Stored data
++++
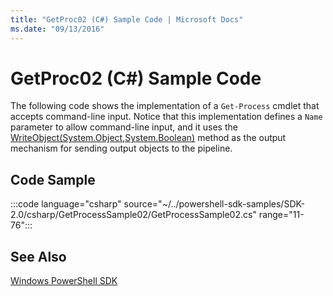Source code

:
 ```yaml
---
title: "GetProc02 (C#) Sample Code | Microsoft Docs"
ms.date: "09/13/2016"
---
```

# GetProc02 (C#) Sample Code

The following code shows the implementation of a `Get-Process` cmdlet that accepts command-line
input. Notice that this implementation defines a `Name` parameter to allow command-line input, and
it uses the
[WriteObject(System.Object,System.Boolean)](/dotnet/api/system.management.automation.cmdlet.writeobject?view=pscore-6.2.0#System_Management_Automation_Cmdlet_WriteObject_System_Object_System_Boolean_)
method as the output mechanism for sending output objects to the pipeline.

## Code Sample

:::code language="csharp" source="~/../powershell-sdk-samples/SDK-2.0/csharp/GetProcessSample02/GetProcessSample02.cs" range="11-76":::

## See Also

[Windows PowerShell SDK](../windows-powershell-reference.md)
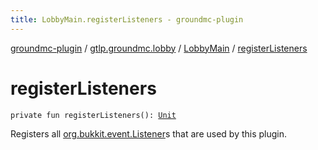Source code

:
 ```yaml
---
title: LobbyMain.registerListeners - groundmc-plugin
---
```


[groundmc-plugin](../../index.html) / [gtlp.groundmc.lobby](../index.html) / [LobbyMain](index.html) / [registerListeners](.)

# registerListeners

`private fun registerListeners(): `[`Unit`](https://kotlinlang.org/api/latest/jvm/stdlib/kotlin/-unit/index.html)

Registers all [org.bukkit.event.Listener](https://hub.spigotmc.org/javadocs/spigot/org/bukkit/event/Listener.html)s that are used by this plugin.

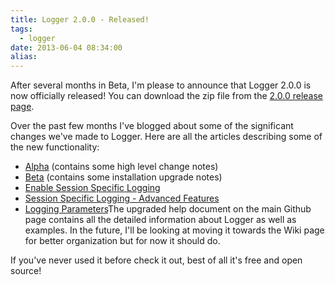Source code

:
 ```yaml
---
title: Logger 2.0.0 - Released!
tags:
  - logger
date: 2013-06-04 08:34:00
alias:
---
```


After several months in Beta, I'm please to announce that Logger  2.0.0 is now officially released! You can download the zip file from the  [2.0.0 release page](https://github.com/tmuth/Logger---A-PL-SQL-Logging-Utility/tree/master/releases/2.0.0). 

Over  the past few months I've blogged about some of the significant changes  we've made to Logger. Here are all the articles describing some of the  new functionality:

*   [Alpha](http://www.talkapex.com/2013/04/logger-200-alpha.html) (contains some high level change notes)
*   [Beta](http://www.talkapex.com/2013/05/logger-200-beta.html) (contains some installation upgrade notes)
*   [Enable Session Specific Logging](http://www.talkapex.com/2013/05/logger-200-enable-session-specific.html)
*   [Session Specific Logging - Advanced Features](http://www.talkapex.com/2013/05/logger-200-session-specific-logging.html)
*   [Logging Parameters](http://www.talkapex.com/2013/05/logger-200-logging-parameters.html)The  upgraded help document on the main Github page contains all the  detailed information about Logger as well as examples. In the future,  I'll be looking at moving it towards the Wiki page for better  organization but for now it should do.

If you've never used it before check it out, best of all it's free and open source!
++++
(Exercise description):
Scan the records above for the word "about". Show each line in which it appears.

(The answer):
Over  the past few months I've blogged about some of the significant changes  we've made to Logger. Here are all the articles describing some of the  new functionality:
*   [Logging Parameters](http://www.talkapex.com/2013/05/logger-200-logging-parameters.html)The  upgraded help document on the main Github page contains all the  detailed information about Logger as well as examples. In the future,  I'll be looking at moving it towards the Wiki page for better  organization but for now it should do.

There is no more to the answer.